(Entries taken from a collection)
----------------
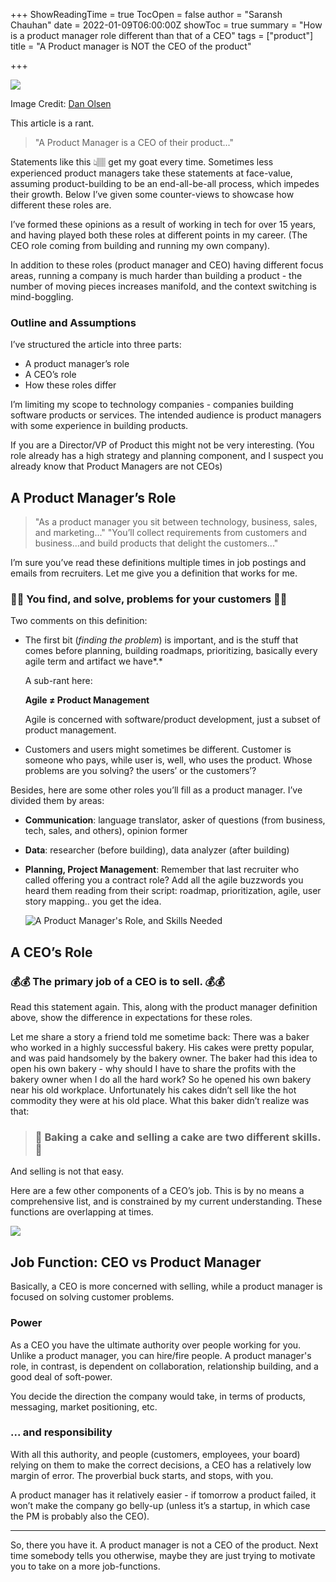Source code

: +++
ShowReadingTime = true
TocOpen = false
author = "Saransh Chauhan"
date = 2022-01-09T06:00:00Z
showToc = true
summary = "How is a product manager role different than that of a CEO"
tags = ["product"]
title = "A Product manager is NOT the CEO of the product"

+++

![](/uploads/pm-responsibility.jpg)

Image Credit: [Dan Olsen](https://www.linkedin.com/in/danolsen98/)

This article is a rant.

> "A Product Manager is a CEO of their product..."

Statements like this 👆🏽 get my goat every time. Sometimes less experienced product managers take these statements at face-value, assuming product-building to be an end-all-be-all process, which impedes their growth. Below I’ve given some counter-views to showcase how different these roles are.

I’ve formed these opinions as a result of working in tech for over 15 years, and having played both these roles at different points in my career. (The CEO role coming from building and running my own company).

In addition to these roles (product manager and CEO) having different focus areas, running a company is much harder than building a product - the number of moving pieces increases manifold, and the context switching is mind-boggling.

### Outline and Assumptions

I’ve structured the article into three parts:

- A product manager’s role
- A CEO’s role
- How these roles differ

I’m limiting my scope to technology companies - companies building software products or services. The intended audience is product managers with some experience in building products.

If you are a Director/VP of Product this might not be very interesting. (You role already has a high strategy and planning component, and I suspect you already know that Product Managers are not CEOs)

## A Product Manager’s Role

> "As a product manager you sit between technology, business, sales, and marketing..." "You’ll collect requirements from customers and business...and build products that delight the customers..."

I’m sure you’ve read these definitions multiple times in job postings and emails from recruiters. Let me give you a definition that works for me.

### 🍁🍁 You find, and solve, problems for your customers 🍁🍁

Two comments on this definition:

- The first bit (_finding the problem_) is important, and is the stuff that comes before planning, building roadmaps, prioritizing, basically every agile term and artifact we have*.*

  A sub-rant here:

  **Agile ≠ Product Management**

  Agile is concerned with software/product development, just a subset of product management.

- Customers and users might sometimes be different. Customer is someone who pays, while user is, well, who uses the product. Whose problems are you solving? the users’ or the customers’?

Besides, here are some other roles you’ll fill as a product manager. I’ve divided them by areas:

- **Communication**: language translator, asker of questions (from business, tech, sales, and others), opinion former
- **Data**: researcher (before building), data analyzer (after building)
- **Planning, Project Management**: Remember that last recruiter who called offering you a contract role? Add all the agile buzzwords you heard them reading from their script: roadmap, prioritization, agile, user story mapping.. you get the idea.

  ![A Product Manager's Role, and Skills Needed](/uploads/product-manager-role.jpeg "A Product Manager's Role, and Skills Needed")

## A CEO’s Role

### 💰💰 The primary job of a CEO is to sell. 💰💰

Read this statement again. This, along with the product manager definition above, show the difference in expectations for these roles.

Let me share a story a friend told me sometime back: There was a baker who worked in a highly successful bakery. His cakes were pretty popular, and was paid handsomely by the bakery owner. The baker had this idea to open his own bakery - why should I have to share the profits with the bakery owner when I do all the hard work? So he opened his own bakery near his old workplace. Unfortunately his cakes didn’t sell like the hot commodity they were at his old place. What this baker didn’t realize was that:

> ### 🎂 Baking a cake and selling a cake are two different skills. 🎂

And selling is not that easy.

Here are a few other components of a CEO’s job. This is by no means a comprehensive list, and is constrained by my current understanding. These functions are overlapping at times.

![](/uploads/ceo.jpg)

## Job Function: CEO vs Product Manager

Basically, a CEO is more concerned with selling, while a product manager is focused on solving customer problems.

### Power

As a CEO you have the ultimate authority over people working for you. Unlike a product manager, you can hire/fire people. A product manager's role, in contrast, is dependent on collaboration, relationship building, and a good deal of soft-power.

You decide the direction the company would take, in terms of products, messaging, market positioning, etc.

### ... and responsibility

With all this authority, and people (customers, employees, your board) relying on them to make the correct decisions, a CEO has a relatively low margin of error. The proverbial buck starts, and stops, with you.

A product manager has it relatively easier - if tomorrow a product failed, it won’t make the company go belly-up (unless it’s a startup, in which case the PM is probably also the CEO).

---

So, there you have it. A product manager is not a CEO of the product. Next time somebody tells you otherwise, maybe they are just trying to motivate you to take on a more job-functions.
----------------
Task to carry out ->
Print, from the entries above, the line with "### 💰💰 The primary", the line with "You decide the" and all lines between them, exactly and with nothing else.

Result for this task ->
### 💰💰 The primary job of a CEO is to sell. 💰💰

Read this statement again. This, along with the product manager definition above, show the difference in expectations for these roles.

Let me share a story a friend told me sometime back: There was a baker who worked in a highly successful bakery. His cakes were pretty popular, and was paid handsomely by the bakery owner. The baker had this idea to open his own bakery - why should I have to share the profits with the bakery owner when I do all the hard work? So he opened his own bakery near his old workplace. Unfortunately his cakes didn’t sell like the hot commodity they were at his old place. What this baker didn’t realize was that:

> ### 🎂 Baking a cake and selling a cake are two different skills. 🎂

And selling is not that easy.

Here are a few other components of a CEO’s job. This is by no means a comprehensive list, and is constrained by my current understanding. These functions are overlapping at times.

![](/uploads/ceo.jpg)

## Job Function: CEO vs Product Manager

Basically, a CEO is more concerned with selling, while a product manager is focused on solving customer problems.

### Power

As a CEO you have the ultimate authority over people working for you. Unlike a product manager, you can hire/fire people. A product manager's role, in contrast, is dependent on collaboration, relationship building, and a good deal of soft-power.

You decide the direction the company would take, in terms of products, messaging, market positioning, etc.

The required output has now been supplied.